Tem jovem que está indo para a cidade estudar. Eu mandei meu neto estudar. Como eu não falo bem português, não sei escrever nem ler, é importante ele saber, para voltar pra aldeia e trabalhar para o povo, para ensinar mais os jovens. Esse é o meu pensamento. Para lutar, para defender a terra. A minha boca chega lá em Brasília e o ministro não escuta. No papel vale mais. Eu pensava isso quando mandei meu neto estudar. Ele vai aprender inglês, depois vai fazer faculdade, e vai voltar para a aldeia para defender o povo, para lutar.
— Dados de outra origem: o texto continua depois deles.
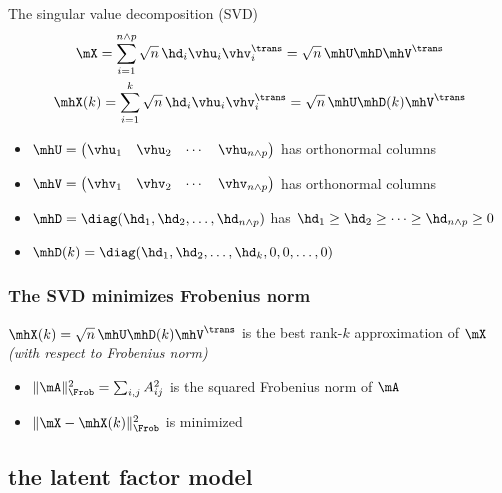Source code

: \documentclass{beamer}
\begin{document}
\begin{frame}{The singular value decomposition (SVD)}
  \begin{gather*}
    \mX = \sum_{i=1}^{n \wedge p} \sqrt{n} \, \hd_i \vhu_i \vhv_i^\trans = \sqrt{n} \, \mhU \mhD \mhV^\trans \\
    \mhX(k) = \sum_{i=1}^k \sqrt{n} \, \hd_i \vhu_i \vhv_i^\trans = \sqrt{n} \, \mhU \mhD(k) \mhV^\trans
  \end{gather*}

  \begin{itemize}
  \item $\mhU = \left(\begin{matrix} \vhu_1 & \vhu_2 & \cdots & \vhu_{n \wedge p} \end{matrix}\right)$ has orthonormal columns
  \item $\mhV = \left(\begin{matrix} \vhv_1 & \vhv_2 & \cdots & \vhv_{n \wedge p} \end{matrix}\right)$ has orthonormal columns
  \item $\mhD = \diag(\hd_1, \hd_2, \ldots, \hd_{n \wedge p})$ has 
    $\hd_1 \geq \hd_2 \geq \cdots \geq \hd_{n \wedge p} \geq 0$
  \item $\mhD(k) = \diag(\hd_1, \hd_2, \ldots, \hd_k, 0, 0, \ldots, 0)$ 
  \end{itemize}
\end{frame}

\begin{frame}
\frametitle{The SVD minimizes Frobenius norm}
  $\mhX(k) = \sqrt{n} \, \mhU \mhD(k) \mhV^\trans$ is the best rank-$k$ approximation of $\mX$ \\
  {\small \textit{(with respect to Frobenius norm)}}

  \begin{itemize}
  \item $\| \mA \|_\Frob^2 = \sum_{i,j} A_{ij}^2$ is the squared Frobenius norm of $\mA$
  \item $\| \mX - \mhX(k) \|_\Frob^2$ is minimized
  \end{itemize}
\end{frame}

\subsection{the latent factor model}
\end{document}
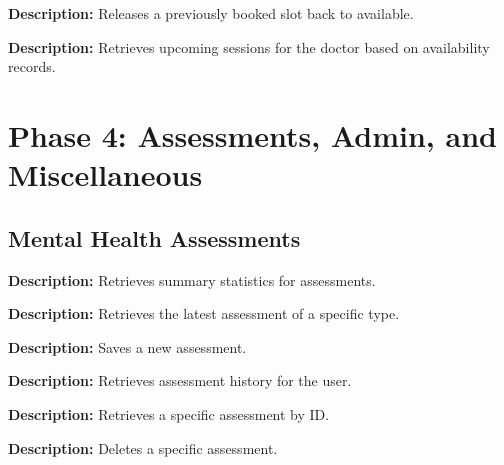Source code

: \documentclass{article}
\begin{document}
\begin{tcolorbox}[title=\textcolor{accent}{POST} /api/availability/release-slot]
\textbf{Description:} Releases a previously booked slot back to available.
\end{tcolorbox}

\begin{tcolorbox}[title=\textcolor{accent}{GET} /api/availability/upcoming-sessions]
\textbf{Description:} Retrieves upcoming sessions for the doctor based on availability records.
\end{tcolorbox}

\section{Phase 4: Assessments, Admin, and Miscellaneous}

\subsection{Mental Health Assessments}

\begin{tcolorbox}[title=\textcolor{accent}{GET} /api/assessments/stats/summary]
\textbf{Description:} Retrieves summary statistics for assessments.
\end{tcolorbox}

\begin{tcolorbox}[title=\textcolor{accent}{GET} /api/assessments/latest/:testType]
\textbf{Description:} Retrieves the latest assessment of a specific type.
\end{tcolorbox}

\begin{tcolorbox}[title=\textcolor{accent}{POST} /api/assessments]
\textbf{Description:} Saves a new assessment.
\end{tcolorbox}

\begin{tcolorbox}[title=\textcolor{accent}{GET} /api/assessments]
\textbf{Description:} Retrieves assessment history for the user.
\end{tcolorbox}

\begin{tcolorbox}[title=\textcolor{accent}{GET} /api/assessments/:id]
\textbf{Description:} Retrieves a specific assessment by ID.
\end{tcolorbox}

\begin{tcolorbox}[title=\textcolor{accent}{DELETE} /api/assessments/:id]
\textbf{Description:} Deletes a specific assessment.
\end{tcolorbox}
\end{document}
Brasília não escuta a gente. Quando a gente vai pra Brasília, ninguém escuta a gente. A gente tem que sair pra outro país, como aqui onde a gente está, na França, pra ouvirem a gente. Porque o governo não quer ouvir a gente. E a Funai está ficando cada vez mais fraca. Brasília não acredita mais na gente, não confia na gente, no que a gente diz.

Antigamente, vocês tinham esses chefes também, os políticos. Mas agora são os fazendeiros que estão virando deputado e senadores. Eles estão lá, todos junto. Por isso que estão fazendo essa política só para eles.


Essa é a nossa luta. Para o nosso neto, nosso filho, para segurar a cultura, a nossa tradição. Eu não quero perder a nossa tradição, que tem lá no Xingu. 


Nunca esqueci as palavras de Orlando Villas-Bôas. Ele falou para mim: “Olha, Afukaká, quando você ficar grande, você vai ser chefe, tem que lutar pelos Kuikuro, e por qualquer aldeia que tenha aqui. Vocês tem que se unir.” Agora vai ter a mobilização em Brasília, e a gente está todo mundo junto. Está tendo reunião lá no Xingu, muita liderança está indo para Brasília. Vamos lá lutar pelos nossos direitos.

Não é que eu estou aqui fora criticando o governo do Brasil. Eu estou é contando o problema dos índios.